The cable can be configured to deliver ADSL, VSDL, or other DSL
signals.
[0039] The cable loss data can include frequency-dependent loss
information (HLOG). For instance, the cable loss data can include
cable loss values at one or more frequencies over one or more cable
lengths. As an example, the cable loss data can include a vector of
cable loss values corresponding to multiple different frequencies
over the same electrical distance d 114 between the central office
110 and the intermediate transceiver 120. The cable loss data can
be represented in other format (e.g., a matrix, a table, etc.) and
can include additional or different attributes.
[0040] The cable loss data can be obtained based on tests,
measurements, estimation, or other techniques.
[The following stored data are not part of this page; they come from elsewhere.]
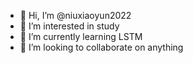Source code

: - 👋 Hi, I’m @niuxiaoyun2022
- 👀 I’m interested in study
- 🌱 I’m currently learning LSTM
- 💞️ I’m looking to collaborate on anything

<!---
niuxiaoyun2022/niuxiaoyun2022 is a ✨ special ✨ repository because its `README.md` (this file) appears on your GitHub profile.
You can click the Preview link to take a look at your changes.
--->
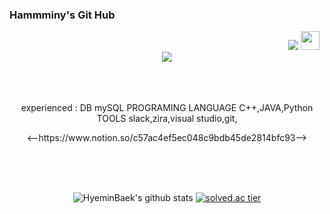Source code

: ### Hammminy's Git Hub

<div align = "right">
<a href="https://hits.seeyoufarm.com"><img src="https://hits.seeyoufarm.com/api/count/incr/badge.svg?url=https%3A%2F%2Fgithub.com%2FHyeminBaek&count_bg=%23AFA1B4&title_bg=%236A5282&icon=cplusplus.svg&icon_color=%23FFFFFF&title=HITS&edge_flat=true"/></a>
<a href="https://instagram.com/bacccine"><img height="30" src="https://github.com/WaylonWalker/WaylonWalker/blob/main/icon/instagram.jpg?raw=true"></a>&nbsp;&nbsp;
</div>
 
<div align = "center">
  <img src="https://i.pinimg.com/originals/1a/bb/e9/1abbe9b61eac9e87c845c4f2e1ea1356.gif" ></img>
</div>

<div align ="center">
 </br></br></br>
 <p>
 experienced :
 DB mySQL
 PROGRAMING LANGUAGE C++,JAVA,Python
 TOOLS slack,zira,visual studio,git,
 </p>
 <p>
 
 <p>
<--https://www.notion.so/c57ac4ef5ec048c9bdb45de2814bfc93-->
</p>
 </br></br></br>
</div>

<div align = "center">
 
![HyeminBaek's github stats](https://github-readme-stats.vercel.app/api?username=HyeminBaek&theme=light&show_icons=true)
[![solved.ac tier](http://mazassumnida.wtf/api/generate_badge?boj=bhm7266)](https://solved.ac/bhm7266)
</div>
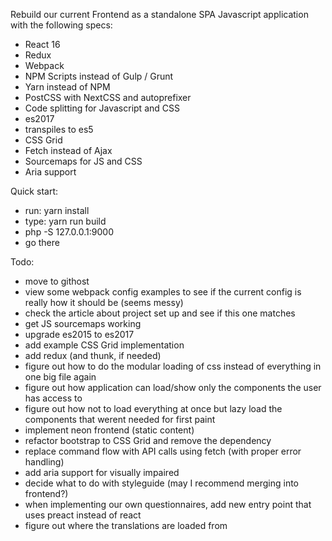 
Rebuild our current Frontend as a standalone SPA Javascript application with the following specs:

- React 16
- Redux
- Webpack
- NPM Scripts instead of Gulp / Grunt
- Yarn instead of NPM
- PostCSS with NextCSS and autoprefixer
- Code splitting for Javascript and CSS
- es2017
- transpiles to es5
- CSS Grid
- Fetch instead of Ajax
- Sourcemaps for JS and CSS
- Aria support

Quick start:

- run: yarn install
- type: yarn run build
- php -S 127.0.0.1:9000
- go there

Todo:

- move to githost
- view some webpack config examples to see if the current config is really how it should be (seems messy)
- check the article about project set up and see if this one matches
- get JS sourcemaps working
- upgrade es2015 to es2017
- add example CSS Grid implementation
- add redux (and thunk, if needed)
- figure out how to do the modular loading of css instead of everything in one big file again
- figure out how application can load/show only the components the user has access to
- figure out how not to load everything at once but lazy load the components that werent needed for first paint
- implement neon frontend (static content)
- refactor bootstrap to CSS Grid and remove the dependency
- replace command flow with API calls using fetch (with proper error handling)
- add aria support for visually impaired
- decide what to do with styleguide (may I recommend merging into frontend?)
- when implementing our own questionnaires, add new entry point that uses preact instead of react
- figure out where the translations are loaded from
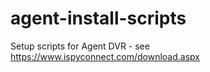 # agent-install-scripts
Setup scripts for Agent DVR - see https://www.ispyconnect.com/download.aspx

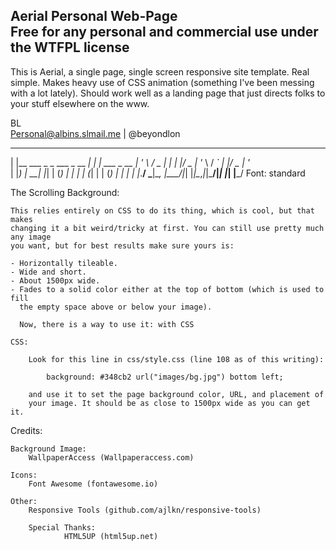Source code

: <b>Aerial Personal Web-Page</b><br>
Free for any personal and commercial use under the WTFPL license 
------------------------------------------------------------------


This is Aerial, a single page, single screen responsive site template. Real simple.
Makes heavy use of CSS animation (something I've been messing with a lot lately).
Should work well as a landing page that just directs folks to your stuff elsewhere
on the www.


BL<br>
Personal@albins.slmail.me | @beyondlon<br>
 _                                _ _
| |__   ___ _   _  ___  _ __   __| | | ___  _ __
| '_ \ / _ | | | |/ _ \| '_ \ / _` | |/ _ \| '_ \
| |_) |  __| |_| | (_) | | | | (_| | | (_) | | | |
|_.__/ \___|\__, |\___/|_| |_|\__,_|_|\___/|_| |_|
            |___/
Font: standard


The Scrolling Background:

	This relies entirely on CSS to do its thing, which is cool, but that makes
	changing it a bit weird/tricky at first. You can still use pretty much any image
	you want, but for best results make sure yours is:

	- Horizontally tileable.
	- Wide and short.
	- About 1500px wide.
	- Fades to a solid color either at the top of bottom (which is used to fill
	  the empty space above or below your image).
	  
	  Now, there is a way to use it: with CSS
	
	CSS:

		Look for this line in css/style.css (line 108 as of this writing):

			background: #348cb2 url("images/bg.jpg") bottom left;

		and use it to set the page background color, URL, and placement of
		your image. It should be as close to 1500px wide as you can get it.



Credits:

	Background Image:
		WallpaperAccess (Wallpaperaccess.com)

	Icons:
		Font Awesome (fontawesome.io)

	Other:
		Responsive Tools (github.com/ajlkn/responsive-tools)

        Special Thanks:
                HTML5UP (html5up.net)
In some instances,
the cable loss data can be obtained based on dual ended line test
(DELT). For example, in order to determine the cable loss data
(e.g., the cable loss data of the F1 cable section 122b) using the
components in FIG. 1, an ADSL CPE modem can be placed at the
location of the forward deployed DSLAM 120 and be connected with
the CO 110 to a DSLAM port that is currently providing ADSL service
to the neighborhood. The CO 110 can run DELT to provide the
frequency dependent loss parameters associated with DELT.
Alternatively, a test set measurement would be taken at the
intermediate location 120 facing back towards the CO 110. In
another implementation, test equipment can be placed at the CO 110
and at the injection point 120 to measure the loss in cable 122b.
The HLOG results of the DELT diagnostics can provide cable loss
values at different frequencies over the electrical distance d 114
between the CO 110 and the DSLAM 120.
[0041] In some instances, cable loss data can be obtained based on
insertion loss measurements. For example, a test device or
equipment can be used to collect a sweep of insertion loss
measurements with respect to multiple frequencies over a certain
cable length (e.g., the electrical distance between the CO 110 and
the DSLAM 120).
[0042] In some instances, cable loss data of a cable can be
obtained based on estimation of loop loss characteristics of the
cable from loop records. For instance, service providers can have
loop records that indicate topology, length, environment, cable
types, or other configurations of the cables deployed in a network.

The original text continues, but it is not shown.